» **The task**
Once you have read the data below, write it all out exactly.

=====

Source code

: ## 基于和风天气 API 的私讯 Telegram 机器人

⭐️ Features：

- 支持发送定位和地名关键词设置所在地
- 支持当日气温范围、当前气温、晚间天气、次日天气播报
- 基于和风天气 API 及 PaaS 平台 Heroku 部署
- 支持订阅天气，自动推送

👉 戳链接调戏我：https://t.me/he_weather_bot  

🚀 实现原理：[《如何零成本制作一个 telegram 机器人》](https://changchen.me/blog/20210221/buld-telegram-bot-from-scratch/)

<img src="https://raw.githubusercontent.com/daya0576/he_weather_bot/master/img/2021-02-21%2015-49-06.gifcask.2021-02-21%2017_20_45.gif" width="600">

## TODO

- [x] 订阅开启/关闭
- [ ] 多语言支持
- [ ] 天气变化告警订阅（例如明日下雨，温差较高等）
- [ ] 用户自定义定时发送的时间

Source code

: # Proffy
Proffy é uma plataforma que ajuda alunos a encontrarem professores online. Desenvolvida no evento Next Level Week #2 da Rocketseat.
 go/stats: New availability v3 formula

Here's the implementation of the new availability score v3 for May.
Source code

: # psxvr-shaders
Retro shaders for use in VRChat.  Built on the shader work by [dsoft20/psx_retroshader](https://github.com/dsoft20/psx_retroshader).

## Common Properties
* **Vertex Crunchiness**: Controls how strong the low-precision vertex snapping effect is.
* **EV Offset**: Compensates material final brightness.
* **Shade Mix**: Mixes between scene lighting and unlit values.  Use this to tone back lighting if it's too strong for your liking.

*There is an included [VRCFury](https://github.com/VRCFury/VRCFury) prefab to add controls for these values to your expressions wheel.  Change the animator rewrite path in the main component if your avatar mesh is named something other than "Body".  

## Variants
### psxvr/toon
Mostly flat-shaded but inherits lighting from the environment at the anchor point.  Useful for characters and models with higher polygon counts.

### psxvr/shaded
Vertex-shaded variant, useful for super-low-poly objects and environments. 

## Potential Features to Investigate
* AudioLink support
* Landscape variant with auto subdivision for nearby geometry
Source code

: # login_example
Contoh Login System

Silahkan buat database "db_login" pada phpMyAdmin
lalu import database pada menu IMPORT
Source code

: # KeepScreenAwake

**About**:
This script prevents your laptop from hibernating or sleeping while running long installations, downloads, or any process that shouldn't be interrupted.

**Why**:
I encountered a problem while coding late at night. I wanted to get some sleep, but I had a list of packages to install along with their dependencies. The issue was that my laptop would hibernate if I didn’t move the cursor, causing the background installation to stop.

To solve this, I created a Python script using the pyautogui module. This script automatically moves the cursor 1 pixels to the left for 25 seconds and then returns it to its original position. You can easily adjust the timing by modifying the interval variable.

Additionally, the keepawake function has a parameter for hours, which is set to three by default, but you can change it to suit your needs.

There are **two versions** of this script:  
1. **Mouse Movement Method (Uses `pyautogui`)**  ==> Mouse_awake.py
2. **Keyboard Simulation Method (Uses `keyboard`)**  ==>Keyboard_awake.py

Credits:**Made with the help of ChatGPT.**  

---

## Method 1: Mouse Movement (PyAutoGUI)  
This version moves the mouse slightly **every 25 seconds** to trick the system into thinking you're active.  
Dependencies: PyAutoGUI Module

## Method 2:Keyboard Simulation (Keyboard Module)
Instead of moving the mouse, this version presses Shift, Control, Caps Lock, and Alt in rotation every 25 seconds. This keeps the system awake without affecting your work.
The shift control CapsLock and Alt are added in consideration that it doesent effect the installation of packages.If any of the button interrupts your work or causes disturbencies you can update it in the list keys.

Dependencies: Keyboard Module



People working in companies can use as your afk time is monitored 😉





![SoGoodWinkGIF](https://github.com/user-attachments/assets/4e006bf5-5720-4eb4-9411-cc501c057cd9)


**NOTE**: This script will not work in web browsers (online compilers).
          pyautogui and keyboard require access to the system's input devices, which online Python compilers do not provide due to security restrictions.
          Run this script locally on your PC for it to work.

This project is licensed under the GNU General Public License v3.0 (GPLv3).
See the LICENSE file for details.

=====

» **Reply to the exercise**
Source code

: ## 基于和风天气 API 的私讯 Telegram 机器人

⭐️ Features：

- 支持发送定位和地名关键词设置所在地
- 支持当日气温范围、当前气温、晚间天气、次日天气播报
- 基于和风天气 API 及 PaaS 平台 Heroku 部署
- 支持订阅天气，自动推送

👉 戳链接调戏我：https://t.me/he_weather_bot  

🚀 实现原理：[《如何零成本制作一个 telegram 机器人》](https://changchen.me/blog/20210221/buld-telegram-bot-from-scratch/)

<img src="https://raw.githubusercontent.com/daya0576/he_weather_bot/master/img/2021-02-21%2015-49-06.gifcask.2021-02-21%2017_20_45.gif" width="600">

## TODO

- [x] 订阅开启/关闭
- [ ] 多语言支持
- [ ] 天气变化告警订阅（例如明日下雨，温差较高等）
- [ ] 用户自定义定时发送的时间

Source code

: # Proffy
Proffy é uma plataforma que ajuda alunos a encontrarem professores online. Desenvolvida no evento Next Level Week #2 da Rocketseat.
 go/stats: New availability v3 formula

Here's the implementation of the new availability score v3 for May.
Source code

: # psxvr-shaders
Retro shaders for use in VRChat.  Built on the shader work by [dsoft20/psx_retroshader](https://github.com/dsoft20/psx_retroshader).

## Common Properties
* **Vertex Crunchiness**: Controls how strong the low-precision vertex snapping effect is.
* **EV Offset**: Compensates material final brightness.
* **Shade Mix**: Mixes between scene lighting and unlit values.  Use this to tone back lighting if it's too strong for your liking.

*There is an included [VRCFury](https://github.com/VRCFury/VRCFury) prefab to add controls for these values to your expressions wheel.  Change the animator rewrite path in the main component if your avatar mesh is named something other than "Body".  

## Variants
### psxvr/toon
Mostly flat-shaded but inherits lighting from the environment at the anchor point.  Useful for characters and models with higher polygon counts.

### psxvr/shaded
Vertex-shaded variant, useful for super-low-poly objects and environments. 

## Potential Features to Investigate
* AudioLink support
* Landscape variant with auto subdivision for nearby geometry
Source code

: # login_example
Contoh Login System

Silahkan buat database "db_login" pada phpMyAdmin
lalu import database pada menu IMPORT
Source code

: # KeepScreenAwake

**About**:
This script prevents your laptop from hibernating or sleeping while running long installations, downloads, or any process that shouldn't be interrupted.

**Why**:
I encountered a problem while coding late at night. I wanted to get some sleep, but I had a list of packages to install along with their dependencies. The issue was that my laptop would hibernate if I didn’t move the cursor, causing the background installation to stop.

To solve this, I created a Python script using the pyautogui module. This script automatically moves the cursor 1 pixels to the left for 25 seconds and then returns it to its original position. You can easily adjust the timing by modifying the interval variable.

Additionally, the keepawake function has a parameter for hours, which is set to three by default, but you can change it to suit your needs.

There are **two versions** of this script:  
1. **Mouse Movement Method (Uses `pyautogui`)**  ==> Mouse_awake.py
2. **Keyboard Simulation Method (Uses `keyboard`)**  ==>Keyboard_awake.py

Credits:**Made with the help of ChatGPT.**  

---

## Method 1: Mouse Movement (PyAutoGUI)  
This version moves the mouse slightly **every 25 seconds** to trick the system into thinking you're active.  
Dependencies: PyAutoGUI Module

## Method 2:Keyboard Simulation (Keyboard Module)
Instead of moving the mouse, this version presses Shift, Control, Caps Lock, and Alt in rotation every 25 seconds. This keeps the system awake without affecting your work.
The shift control CapsLock and Alt are added in consideration that it doesent effect the installation of packages.If any of the button interrupts your work or causes disturbencies you can update it in the list keys.

Dependencies: Keyboard Module



People working in companies can use as your afk time is monitored 😉





![SoGoodWinkGIF](https://github.com/user-attachments/assets/4e006bf5-5720-4eb4-9411-cc501c057cd9)


**NOTE**: This script will not work in web browsers (online compilers).
          pyautogui and keyboard require access to the system's input devices, which online Python compilers do not provide due to security restrictions.
          Run this script locally on your PC for it to work.

This project is licensed under the GNU General Public License v3.0 (GPLv3).
See the LICENSE file for details.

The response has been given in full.